Wing Walking at 10 Feet Tall

Wing Walking at 10 Feet Tall

Who is your super hero? Who do you look to when your bravery is at an all time low? I look to Hank. This child goes into doctor appointments more bored than scared. He looks at strangers like obstacles to avoid, not because he doesn’t know them, but because he just doesn’t have the time to deal with them. In his mind, he is 10 feet tall. Everything he does, he is 10 feet tall. Well, unless you ask him to clean up a tissue that he threw to the ground … Then suddenly, he is a wee baby, unable to walk.

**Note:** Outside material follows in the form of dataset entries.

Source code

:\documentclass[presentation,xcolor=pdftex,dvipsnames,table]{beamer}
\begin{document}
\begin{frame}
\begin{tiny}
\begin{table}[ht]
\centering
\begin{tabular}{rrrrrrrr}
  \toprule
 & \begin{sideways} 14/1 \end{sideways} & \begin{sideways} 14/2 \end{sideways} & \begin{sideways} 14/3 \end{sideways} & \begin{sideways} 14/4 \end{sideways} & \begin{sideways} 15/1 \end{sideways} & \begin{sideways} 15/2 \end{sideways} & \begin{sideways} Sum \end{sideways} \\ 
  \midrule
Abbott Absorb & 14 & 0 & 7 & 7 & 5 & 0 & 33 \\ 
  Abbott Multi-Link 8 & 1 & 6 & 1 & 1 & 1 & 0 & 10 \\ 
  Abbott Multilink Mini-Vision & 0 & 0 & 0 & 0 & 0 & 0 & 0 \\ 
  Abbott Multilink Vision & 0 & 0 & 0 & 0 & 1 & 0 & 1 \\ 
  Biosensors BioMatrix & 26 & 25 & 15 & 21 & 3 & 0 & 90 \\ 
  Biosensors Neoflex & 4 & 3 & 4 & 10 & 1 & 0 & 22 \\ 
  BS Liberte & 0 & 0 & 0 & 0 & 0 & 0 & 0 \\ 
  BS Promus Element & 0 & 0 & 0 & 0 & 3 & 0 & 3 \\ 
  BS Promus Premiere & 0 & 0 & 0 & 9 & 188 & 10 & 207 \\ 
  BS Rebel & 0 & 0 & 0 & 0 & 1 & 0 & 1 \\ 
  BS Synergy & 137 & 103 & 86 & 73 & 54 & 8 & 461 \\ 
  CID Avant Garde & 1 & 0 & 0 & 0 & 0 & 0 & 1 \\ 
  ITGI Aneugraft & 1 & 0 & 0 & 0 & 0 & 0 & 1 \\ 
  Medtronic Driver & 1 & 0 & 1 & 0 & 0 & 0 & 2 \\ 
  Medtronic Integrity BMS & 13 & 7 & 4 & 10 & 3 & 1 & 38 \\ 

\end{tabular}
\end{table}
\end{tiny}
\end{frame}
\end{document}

Last week, I decided that since it was just too hot to think, the three of us: Hank, Dave and I, would go to a local beach while the Hubs was at work. We packed up, got breakfast and headed out the 30-minute drive to a beach on Lake Erie. When we arrived, we staked out our section and I started blowing up the inner tubes. The floaties? I don’t know what to call these. While I was doing this, I watched my boys. There is Dave, the older one, who sticks his toes in and waits patiently for me and his flotation thingy. Then, there was Hank. He was out in the water to his knees and was working on going farther. Neither boy has learned to swim. One has always been water shy and unwilling. The other only recently learned that he even likes water.

We have had very warm, sticky weather so far this summer so I was looking forward to bobbling around in the water with these kids. When I got in, Dave stayed where he could stand with the water reaching his waist, which was hugged by the floater. Hank, however, wearing his floater around his chest, kicked his way to where I could just barely touch the mucky sand. As we floated and bobbed around and Hank worked on his kicking, the sun reflected off the water and the small birds fought off larger ones, I really noticed the difference in my kids.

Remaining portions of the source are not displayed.